● **TASK STATEMENT**:
Start to finish, return the listing exactly as written.

● **RECORDS FOR THIS TASK**:
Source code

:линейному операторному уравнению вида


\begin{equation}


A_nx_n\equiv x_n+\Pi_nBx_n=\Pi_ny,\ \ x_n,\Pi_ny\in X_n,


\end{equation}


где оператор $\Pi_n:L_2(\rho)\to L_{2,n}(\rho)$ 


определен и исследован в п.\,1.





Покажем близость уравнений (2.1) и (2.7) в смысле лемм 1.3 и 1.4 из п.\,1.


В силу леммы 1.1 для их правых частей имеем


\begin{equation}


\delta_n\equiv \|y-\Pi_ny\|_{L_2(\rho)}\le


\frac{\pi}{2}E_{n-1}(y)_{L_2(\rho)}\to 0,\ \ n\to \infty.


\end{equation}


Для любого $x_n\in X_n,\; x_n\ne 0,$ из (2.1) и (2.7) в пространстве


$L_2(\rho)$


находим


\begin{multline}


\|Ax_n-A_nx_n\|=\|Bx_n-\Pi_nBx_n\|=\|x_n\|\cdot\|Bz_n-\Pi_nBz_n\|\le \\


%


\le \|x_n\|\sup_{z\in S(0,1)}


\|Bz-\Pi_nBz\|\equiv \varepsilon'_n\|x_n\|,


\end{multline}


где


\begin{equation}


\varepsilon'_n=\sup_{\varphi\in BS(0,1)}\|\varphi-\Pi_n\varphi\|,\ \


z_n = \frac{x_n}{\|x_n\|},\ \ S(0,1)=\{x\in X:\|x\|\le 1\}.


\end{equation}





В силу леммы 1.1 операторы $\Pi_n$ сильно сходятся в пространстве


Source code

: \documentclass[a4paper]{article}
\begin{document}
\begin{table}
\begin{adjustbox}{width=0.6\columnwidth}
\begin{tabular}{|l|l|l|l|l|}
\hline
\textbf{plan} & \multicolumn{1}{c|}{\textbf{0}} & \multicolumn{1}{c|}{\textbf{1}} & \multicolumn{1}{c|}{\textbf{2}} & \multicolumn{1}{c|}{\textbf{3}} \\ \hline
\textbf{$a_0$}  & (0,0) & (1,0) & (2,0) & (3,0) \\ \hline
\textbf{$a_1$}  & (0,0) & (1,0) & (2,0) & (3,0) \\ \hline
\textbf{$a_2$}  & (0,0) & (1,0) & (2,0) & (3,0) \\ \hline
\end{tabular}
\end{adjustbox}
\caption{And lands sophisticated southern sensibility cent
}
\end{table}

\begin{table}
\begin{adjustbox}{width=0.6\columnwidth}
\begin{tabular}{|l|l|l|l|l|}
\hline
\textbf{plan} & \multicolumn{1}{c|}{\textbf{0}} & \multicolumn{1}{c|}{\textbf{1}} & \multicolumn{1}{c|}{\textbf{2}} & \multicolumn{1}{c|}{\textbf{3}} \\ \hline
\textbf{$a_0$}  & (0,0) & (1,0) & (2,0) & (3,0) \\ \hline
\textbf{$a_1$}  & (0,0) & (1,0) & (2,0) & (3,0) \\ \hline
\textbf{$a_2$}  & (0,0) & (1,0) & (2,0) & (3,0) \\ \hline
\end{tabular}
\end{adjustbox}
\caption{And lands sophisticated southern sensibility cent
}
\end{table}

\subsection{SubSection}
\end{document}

● **SOLUTION BELOW**:
Source code

:линейному операторному уравнению вида


\begin{equation}


A_nx_n\equiv x_n+\Pi_nBx_n=\Pi_ny,\ \ x_n,\Pi_ny\in X_n,


\end{equation}


где оператор $\Pi_n:L_2(\rho)\to L_{2,n}(\rho)$ 


определен и исследован в п.\,1.





Покажем близость уравнений (2.1) и (2.7) в смысле лемм 1.3 и 1.4 из п.\,1.


В силу леммы 1.1 для их правых частей имеем


\begin{equation}


\delta_n\equiv \|y-\Pi_ny\|_{L_2(\rho)}\le


\frac{\pi}{2}E_{n-1}(y)_{L_2(\rho)}\to 0,\ \ n\to \infty.


\end{equation}


Для любого $x_n\in X_n,\; x_n\ne 0,$ из (2.1) и (2.7) в пространстве


$L_2(\rho)$


находим


\begin{multline}


\|Ax_n-A_nx_n\|=\|Bx_n-\Pi_nBx_n\|=\|x_n\|\cdot\|Bz_n-\Pi_nBz_n\|\le \\


%


\le \|x_n\|\sup_{z\in S(0,1)}


\|Bz-\Pi_nBz\|\equiv \varepsilon'_n\|x_n\|,


\end{multline}


где


\begin{equation}


\varepsilon'_n=\sup_{\varphi\in BS(0,1)}\|\varphi-\Pi_n\varphi\|,\ \


z_n = \frac{x_n}{\|x_n\|},\ \ S(0,1)=\{x\in X:\|x\|\le 1\}.


\end{equation}





В силу леммы 1.1 операторы $\Pi_n$ сильно сходятся в пространстве


Source code

: \documentclass[a4paper]{article}
\begin{document}
\begin{table}
\begin{adjustbox}{width=0.6\columnwidth}
\begin{tabular}{|l|l|l|l|l|}
\hline
\textbf{plan} & \multicolumn{1}{c|}{\textbf{0}} & \multicolumn{1}{c|}{\textbf{1}} & \multicolumn{1}{c|}{\textbf{2}} & \multicolumn{1}{c|}{\textbf{3}} \\ \hline
\textbf{$a_0$}  & (0,0) & (1,0) & (2,0) & (3,0) \\ \hline
\textbf{$a_1$}  & (0,0) & (1,0) & (2,0) & (3,0) \\ \hline
\textbf{$a_2$}  & (0,0) & (1,0) & (2,0) & (3,0) \\ \hline
\end{tabular}
\end{adjustbox}
\caption{And lands sophisticated southern sensibility cent
}
\end{table}

\begin{table}
\begin{adjustbox}{width=0.6\columnwidth}
\begin{tabular}{|l|l|l|l|l|}
\hline
\textbf{plan} & \multicolumn{1}{c|}{\textbf{0}} & \multicolumn{1}{c|}{\textbf{1}} & \multicolumn{1}{c|}{\textbf{2}} & \multicolumn{1}{c|}{\textbf{3}} \\ \hline
\textbf{$a_0$}  & (0,0) & (1,0) & (2,0) & (3,0) \\ \hline
\textbf{$a_1$}  & (0,0) & (1,0) & (2,0) & (3,0) \\ \hline
\textbf{$a_2$}  & (0,0) & (1,0) & (2,0) & (3,0) \\ \hline
\end{tabular}
\end{adjustbox}
\caption{And lands sophisticated southern sensibility cent
}
\end{table}

\subsection{SubSection}
\end{document}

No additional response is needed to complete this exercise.